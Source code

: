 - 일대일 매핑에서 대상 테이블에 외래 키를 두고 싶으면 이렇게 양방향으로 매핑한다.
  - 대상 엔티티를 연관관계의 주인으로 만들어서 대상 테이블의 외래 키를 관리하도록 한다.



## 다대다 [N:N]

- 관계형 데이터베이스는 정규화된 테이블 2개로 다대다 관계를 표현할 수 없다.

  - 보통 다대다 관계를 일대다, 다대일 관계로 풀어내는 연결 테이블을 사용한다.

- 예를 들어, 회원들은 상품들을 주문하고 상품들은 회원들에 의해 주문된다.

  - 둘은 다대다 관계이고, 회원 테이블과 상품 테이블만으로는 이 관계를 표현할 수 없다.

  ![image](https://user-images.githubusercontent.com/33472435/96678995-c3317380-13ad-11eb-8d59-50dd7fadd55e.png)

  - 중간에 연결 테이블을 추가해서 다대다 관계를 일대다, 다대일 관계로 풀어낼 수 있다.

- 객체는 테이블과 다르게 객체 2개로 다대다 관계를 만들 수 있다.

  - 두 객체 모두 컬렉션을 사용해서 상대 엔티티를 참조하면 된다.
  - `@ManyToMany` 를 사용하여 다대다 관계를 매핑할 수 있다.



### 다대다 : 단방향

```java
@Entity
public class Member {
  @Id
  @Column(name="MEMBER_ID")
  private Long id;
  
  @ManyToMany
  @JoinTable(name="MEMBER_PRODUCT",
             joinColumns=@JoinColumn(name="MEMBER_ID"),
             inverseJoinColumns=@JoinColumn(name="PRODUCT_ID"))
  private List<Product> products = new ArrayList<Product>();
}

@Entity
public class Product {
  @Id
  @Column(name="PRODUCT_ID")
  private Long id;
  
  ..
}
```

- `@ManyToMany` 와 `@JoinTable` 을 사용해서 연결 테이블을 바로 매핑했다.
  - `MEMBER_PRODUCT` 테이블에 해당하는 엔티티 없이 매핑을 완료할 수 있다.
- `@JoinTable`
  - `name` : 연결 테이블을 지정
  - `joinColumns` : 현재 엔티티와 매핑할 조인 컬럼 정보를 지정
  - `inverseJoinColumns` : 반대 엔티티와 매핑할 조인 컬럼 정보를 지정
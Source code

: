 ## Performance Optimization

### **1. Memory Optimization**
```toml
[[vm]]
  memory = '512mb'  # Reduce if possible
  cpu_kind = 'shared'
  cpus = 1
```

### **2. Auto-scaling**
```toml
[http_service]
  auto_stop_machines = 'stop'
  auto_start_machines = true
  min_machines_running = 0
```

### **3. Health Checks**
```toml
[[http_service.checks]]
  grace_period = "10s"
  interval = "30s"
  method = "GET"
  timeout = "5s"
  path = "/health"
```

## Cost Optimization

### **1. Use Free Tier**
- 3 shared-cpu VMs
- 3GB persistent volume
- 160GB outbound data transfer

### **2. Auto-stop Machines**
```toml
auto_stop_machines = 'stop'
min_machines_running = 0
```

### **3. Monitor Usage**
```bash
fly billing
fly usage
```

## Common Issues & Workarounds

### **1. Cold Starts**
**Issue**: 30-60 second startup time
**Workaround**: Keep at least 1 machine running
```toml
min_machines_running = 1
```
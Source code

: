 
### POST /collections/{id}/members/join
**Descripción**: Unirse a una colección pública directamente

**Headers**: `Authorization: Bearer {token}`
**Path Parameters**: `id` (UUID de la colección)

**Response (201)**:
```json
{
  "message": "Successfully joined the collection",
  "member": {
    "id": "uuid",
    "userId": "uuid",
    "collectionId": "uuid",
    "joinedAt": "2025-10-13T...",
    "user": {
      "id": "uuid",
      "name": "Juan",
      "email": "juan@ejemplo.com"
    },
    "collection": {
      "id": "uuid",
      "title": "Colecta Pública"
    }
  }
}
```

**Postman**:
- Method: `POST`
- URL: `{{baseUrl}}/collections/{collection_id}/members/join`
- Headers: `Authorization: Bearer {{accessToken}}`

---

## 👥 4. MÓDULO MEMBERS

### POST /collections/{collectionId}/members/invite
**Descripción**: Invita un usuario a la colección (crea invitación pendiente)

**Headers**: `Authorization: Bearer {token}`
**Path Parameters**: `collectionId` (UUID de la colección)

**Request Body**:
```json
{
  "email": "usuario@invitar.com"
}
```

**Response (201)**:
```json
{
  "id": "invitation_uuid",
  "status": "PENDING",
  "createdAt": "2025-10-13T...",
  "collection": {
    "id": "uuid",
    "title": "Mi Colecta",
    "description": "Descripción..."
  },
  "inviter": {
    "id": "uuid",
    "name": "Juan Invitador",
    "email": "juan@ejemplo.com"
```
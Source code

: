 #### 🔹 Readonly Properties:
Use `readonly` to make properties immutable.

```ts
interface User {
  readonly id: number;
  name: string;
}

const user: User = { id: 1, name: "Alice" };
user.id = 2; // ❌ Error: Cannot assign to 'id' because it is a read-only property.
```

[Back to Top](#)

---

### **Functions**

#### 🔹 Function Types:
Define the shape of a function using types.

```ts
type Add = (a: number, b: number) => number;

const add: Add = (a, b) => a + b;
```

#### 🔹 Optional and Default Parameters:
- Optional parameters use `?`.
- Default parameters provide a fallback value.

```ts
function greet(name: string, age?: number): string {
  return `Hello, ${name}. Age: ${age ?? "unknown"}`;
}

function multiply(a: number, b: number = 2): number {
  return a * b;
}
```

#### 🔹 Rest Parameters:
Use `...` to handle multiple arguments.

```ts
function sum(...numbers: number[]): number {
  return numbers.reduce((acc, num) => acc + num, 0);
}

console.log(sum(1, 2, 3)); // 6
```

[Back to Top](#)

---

· · · · · · ·

**Task item**
Reply with every line of the material above, unaltered.

**Result of the task**
Source code

: - 일대일 매핑에서 대상 테이블에 외래 키를 두고 싶으면 이렇게 양방향으로 매핑한다.
  - 대상 엔티티를 연관관계의 주인으로 만들어서 대상 테이블의 외래 키를 관리하도록 한다.



## 다대다 [N:N]

- 관계형 데이터베이스는 정규화된 테이블 2개로 다대다 관계를 표현할 수 없다.

  - 보통 다대다 관계를 일대다, 다대일 관계로 풀어내는 연결 테이블을 사용한다.

- 예를 들어, 회원들은 상품들을 주문하고 상품들은 회원들에 의해 주문된다.

  - 둘은 다대다 관계이고, 회원 테이블과 상품 테이블만으로는 이 관계를 표현할 수 없다.

  ![image](https://user-images.githubusercontent.com/33472435/96678995-c3317380-13ad-11eb-8d59-50dd7fadd55e.png)

  - 중간에 연결 테이블을 추가해서 다대다 관계를 일대다, 다대일 관계로 풀어낼 수 있다.

- 객체는 테이블과 다르게 객체 2개로 다대다 관계를 만들 수 있다.

  - 두 객체 모두 컬렉션을 사용해서 상대 엔티티를 참조하면 된다.
  - `@ManyToMany` 를 사용하여 다대다 관계를 매핑할 수 있다.



### 다대다 : 단방향

```java
@Entity
public class Member {
  @Id
  @Column(name="MEMBER_ID")
  private Long id;
  
  @ManyToMany
  @JoinTable(name="MEMBER_PRODUCT",
             joinColumns=@JoinColumn(name="MEMBER_ID"),
             inverseJoinColumns=@JoinColumn(name="PRODUCT_ID"))
  private List<Product> products = new ArrayList<Product>();
}

@Entity
public class Product {
  @Id
  @Column(name="PRODUCT_ID")
  private Long id;
  
  ..
}
```

- `@ManyToMany` 와 `@JoinTable` 을 사용해서 연결 테이블을 바로 매핑했다.
  - `MEMBER_PRODUCT` 테이블에 해당하는 엔티티 없이 매핑을 완료할 수 있다.
- `@JoinTable`
  - `name` : 연결 테이블을 지정
  - `joinColumns` : 현재 엔티티와 매핑할 조인 컬럼 정보를 지정
  - `inverseJoinColumns` : 반대 엔티티와 매핑할 조인 컬럼 정보를 지정
Source code

: ## Performance Optimization

### **1. Memory Optimization**
```toml
[[vm]]
  memory = '512mb'  # Reduce if possible
  cpu_kind = 'shared'
  cpus = 1
```

### **2. Auto-scaling**
```toml
[http_service]
  auto_stop_machines = 'stop'
  auto_start_machines = true
  min_machines_running = 0
```

### **3. Health Checks**
```toml
[[http_service.checks]]
  grace_period = "10s"
  interval = "30s"
  method = "GET"
  timeout = "5s"
  path = "/health"
```

## Cost Optimization

### **1. Use Free Tier**
- 3 shared-cpu VMs
- 3GB persistent volume
- 160GB outbound data transfer

### **2. Auto-stop Machines**
```toml
auto_stop_machines = 'stop'
min_machines_running = 0
```

### **3. Monitor Usage**
```bash
fly billing
fly usage
```

## Common Issues & Workarounds

### **1. Cold Starts**
**Issue**: 30-60 second startup time
**Workaround**: Keep at least 1 machine running
```toml
min_machines_running = 1
```
Source code

: 
### POST /collections/{id}/members/join
**Descripción**: Unirse a una colección pública directamente

**Headers**: `Authorization: Bearer {token}`
**Path Parameters**: `id` (UUID de la colección)

**Response (201)**:
```json
{
  "message": "Successfully joined the collection",
  "member": {
    "id": "uuid",
    "userId": "uuid",
    "collectionId": "uuid",
    "joinedAt": "2025-10-13T...",
    "user": {
      "id": "uuid",
      "name": "Juan",
      "email": "juan@ejemplo.com"
    },
    "collection": {
      "id": "uuid",
      "title": "Colecta Pública"
    }
  }
}
```

**Postman**:
- Method: `POST`
- URL: `{{baseUrl}}/collections/{collection_id}/members/join`
- Headers: `Authorization: Bearer {{accessToken}}`

---

## 👥 4. MÓDULO MEMBERS

### POST /collections/{collectionId}/members/invite
**Descripción**: Invita un usuario a la colección (crea invitación pendiente)

**Headers**: `Authorization: Bearer {token}`
**Path Parameters**: `collectionId` (UUID de la colección)

**Request Body**:
```json
{
  "email": "usuario@invitar.com"
}
```

**Response (201)**:
```json
{
  "id": "invitation_uuid",
  "status": "PENDING",
  "createdAt": "2025-10-13T...",
  "collection": {
    "id": "uuid",
    "title": "Mi Colecta",
    "description": "Descripción..."
  },
  "inviter": {
    "id": "uuid",
    "name": "Juan Invitador",
    "email": "juan@ejemplo.com"
```
Source code

: #### 🔹 Readonly Properties:
Use `readonly` to make properties immutable.

```ts
interface User {
  readonly id: number;
  name: string;
}

const user: User = { id: 1, name: "Alice" };
user.id = 2; // ❌ Error: Cannot assign to 'id' because it is a read-only property.
```

[Back to Top](#)

---

### **Functions**

#### 🔹 Function Types:
Define the shape of a function using types.

```ts
type Add = (a: number, b: number) => number;

const add: Add = (a, b) => a + b;
```

#### 🔹 Optional and Default Parameters:
- Optional parameters use `?`.
- Default parameters provide a fallback value.

```ts
function greet(name: string, age?: number): string {
  return `Hello, ${name}. Age: ${age ?? "unknown"}`;
}

function multiply(a: number, b: number = 2): number {
  return a * b;
}
```

#### 🔹 Rest Parameters:
Use `...` to handle multiple arguments.

```ts
function sum(...numbers: number[]): number {
  return numbers.reduce((acc, num) => acc + num, 0);
}

console.log(sum(1, 2, 3)); // 6
```

[Back to Top](#)

---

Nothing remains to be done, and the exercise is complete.